A simple template to bootstrap Python machine learning projects, maintaining a standard structure. It should be slightly faster than starting from scratch each time.
To use this template, follow these steps:
-
Click the "Use this template" button at the top of the repository and follow the procedure.
-
Clone your new repository to your local machine:
git clone https://github.com/your-username/your-repo.git
-
Navigate to the project directory. Optional but recommended: create and activate a Python virtual environment to isolate your project's dependencies. E.g.:
cd your-repo python -m venv .venv source .venv/bin/activate # On Windows, use .venv\Scripts\activate
-
The template provides a simple "self-destructing" initialization script,
init.py
, that automatically provides the necessary information to generate a fully functional python package (project name, author, ...). From a python environment, or any other means, this script can be launched as easily as:# launch and follow the prompts python init.py
-
Install the required dependencies:
# Install the bare minimum, editable is usually preferred when developing pip install -e . # Install extras pip install -e .[dev,docs,test]
-
You're good to go! Of course, you can further customize it to your liking.
Note
The
init.py
script is self-contained and will delete itself once the procedure is completed. It is absolutely safe to delete if you prefer to edit the files manually.

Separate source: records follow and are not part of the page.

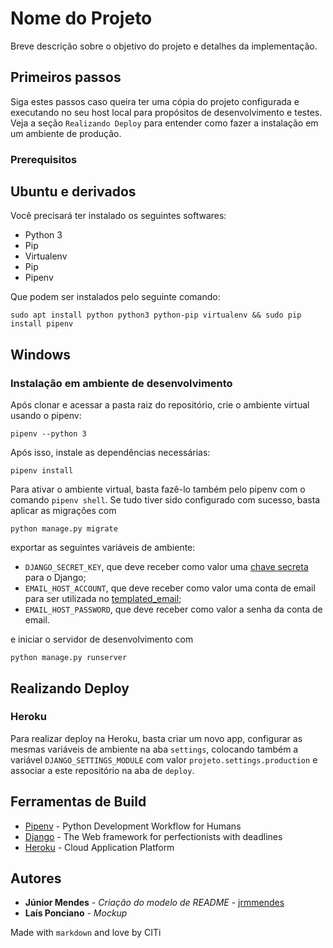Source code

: 
# Nome do Projeto
Breve descrição sobre o objetivo do projeto e detalhes da implementação.

## Primeiros passos
Siga estes passos caso queira ter uma cópia do projeto configurada e executando no seu host local para propósitos de desenvolvimento e testes. Veja a seção `Realizando Deploy` para entender como fazer a instalação em um ambiente de produção.

### Prerequisitos
## Ubuntu e derivados
Você precisará ter instalado os seguintes softwares:
- Python 3
- Pip
- Virtualenv
- Pip
- Pipenv

Que podem ser instalados pelo seguinte comando:

```
sudo apt install python python3 python-pip virtualenv && sudo pip install pipenv 
```
## Windows

### Instalação em ambiente de desenvolvimento
Após clonar e acessar a pasta raiz do repositório, crie o ambiente virtual usando o pipenv:

```
pipenv --python 3
```

Após isso, instale as dependências necessárias:

```
pipenv install
```

Para ativar o ambiente virtual, basta fazê-lo também pelo pipenv com o comando `pipenv shell`. Se tudo tiver sido configurado com sucesso, basta aplicar as migrações com 

```
python manage.py migrate
``` 
exportar as seguintes variáveis de ambiente:
- `DJANGO_SECRET_KEY`, que deve receber como valor uma [chave secreta](https://www.miniwebtool.com/django-secret-key-generator/) para o Django;
- `EMAIL_HOST_ACCOUNT`, que deve receber como valor uma conta de email para ser utilizada no [templated_email](https://djangopackages.org/packages/p/django-templated-email/);
- `EMAIL_HOST_PASSWORD`, que deve receber como valor a senha da conta de email.

e iniciar o servidor de desenvolvimento com 

```
python manage.py runserver
``` 


## Realizando Deploy
### Heroku
Para realizar deploy na Heroku, basta criar um novo app, configurar as mesmas variáveis de ambiente na aba `settings`, colocando também a variável `DJANGO_SETTINGS_MODULE` com valor `projeto.settings.production` e associar a este repositório na aba de `deploy`.

## Ferramentas de Build
* [Pipenv](https://github.com/pypa/pipenv) - Python Development Workflow for Humans
* [Django](https://www.djangoproject.com/) - The Web framework for perfectionists with deadlines
* [Heroku](https://www.heroku.com) - Cloud Application Platform

## Autores
* **Júnior Mendes** - *Criação do modelo de README* - [jrmmendes](https://github.com/jrmmendes)
* **Laís Ponciano** - *Mockup*

Made with `markdown` and love by CITi
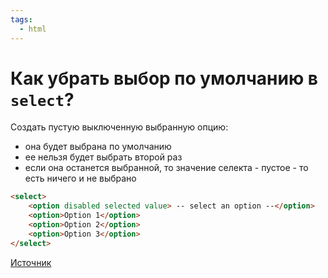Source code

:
 ```yaml
---
tags:
  - html
---
```


# Как убрать выбор по умолчанию в `select`?

Создать пустую выключенную выбранную опцию:

- она будет выбрана по умолчанию
- ее нельзя будет выбрать второй раз
- если она останется выбранной, то значение селекта - пустое - то есть ничего и не выбрано

```html
<select>
    <option disabled selected value> -- select an option --</option>
    <option>Option 1</option>
    <option>Option 2</option>
    <option>Option 3</option>
</select>
```

[Источник](https://stackoverflow.com/a/23638053/5500609)
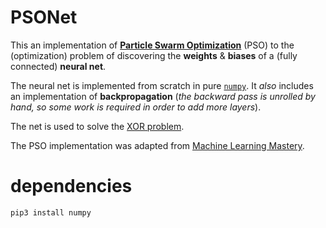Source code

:# PSONet

This an implementation of [**Particle Swarm Optimization**]() (PSO) to the (optimization) problem of discovering the **weights** & **biases** of a (fully connected) **neural net**.

The neural net is implemented from scratch in pure [`numpy`](https://numpy.org/). It *also* includes an implementation of **backpropagation** (*the backward pass is unrolled by hand, so some work is required in order to add more layers*).

The net is used to solve the [XOR problem](https://goodboychan.github.io/python/deep_learning/2020/09/16/01-XOR-Problem-in-Deep-Neural-Network.html).

The PSO implementation was adapted from [Machine Learning Mastery](https://machinelearningmastery.com/a-gentle-introduction-to-particle-swarm-optimization/).

# dependencies

```
pip3 install numpy
```
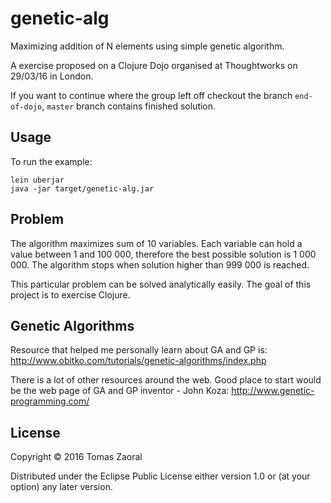 # genetic-alg

Maximizing addition of N elements using simple genetic algorithm.

A exercise proposed on a Clojure Dojo organised at Thoughtworks on
29/03/16 in London.

If you want to continue where the group left off checkout the branch
`end-of-dojo`, `master` branch contains finished solution.

## Usage

To run the example:

```
lein uberjar
java -jar target/genetic-alg.jar
```

## Problem

The algorithm maximizes sum of 10 variables.
Each variable can hold a value between 1 and 100 000, therefore
the best possible solution is 1 000 000. The algorithm stops when
solution higher than 999 000 is reached.

This particular problem can be solved analytically easily. The goal
of this project is to exercise Clojure.

## Genetic Algorithms

Resource that helped me personally learn about GA and GP is:
http://www.obitko.com/tutorials/genetic-algorithms/index.php

There is a lot of other resources around the web. Good place to start
would be the web page of GA and GP inventor - John Koza:
http://www.genetic-programming.com/

## License

Copyright © 2016 Tomas Zaoral

Distributed under the Eclipse Public License either version 1.0 or (at
your option) any later version.
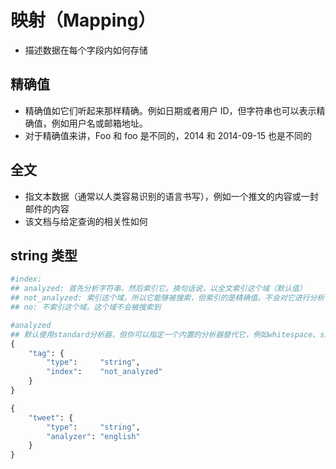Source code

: # 映射（Mapping）

- 描述数据在每个字段内如何存储

## 精确值

- 精确值如它们听起来那样精确。例如日期或者用户 ID，但字符串也可以表示精确值，例如用户名或邮箱地址。
- 对于精确值来讲，Foo 和 foo 是不同的，2014 和 2014-09-15 也是不同的

## 全文

- 指文本数据（通常以人类容易识别的语言书写），例如一个推文的内容或一封邮件的内容
- 该文档与给定查询的相关性如何

## string 类型

```python
#index:
## analyzed: 首先分析字符串，然后索引它。换句话说，以全文索引这个域（默认值）
## not_analyzed: 索引这个域，所以它能够被搜索，但索引的是精确值。不会对它进行分析
## no: 不索引这个域。这个域不会被搜索到

#analyzed
## 默认使用standard分析器，但你可以指定一个内置的分析器替代它，例如whitespace、simple和english
{
    "tag": {
        "type":     "string",
        "index":    "not_analyzed"
    }
}

{
    "tweet": {
        "type":     "string",
        "analyzer": "english"
    }
}
```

If you are using VS Code as your editor of choice, you can use the following
snippet in your settings.json
file to format and sort imports on save.
{
"[python]": {
"diffEditor.ignoreTrimWhitespace": false,
"editor.wordBasedSuggestions": "off",
"editor.formatOnSave": true,
"editor.codeActionsOnSave": {
"source.organizeImports": "explicit"
},
"editor.defaultFormatter": "charliermarsh.ruff",
},
}
Of course, this is completely optional.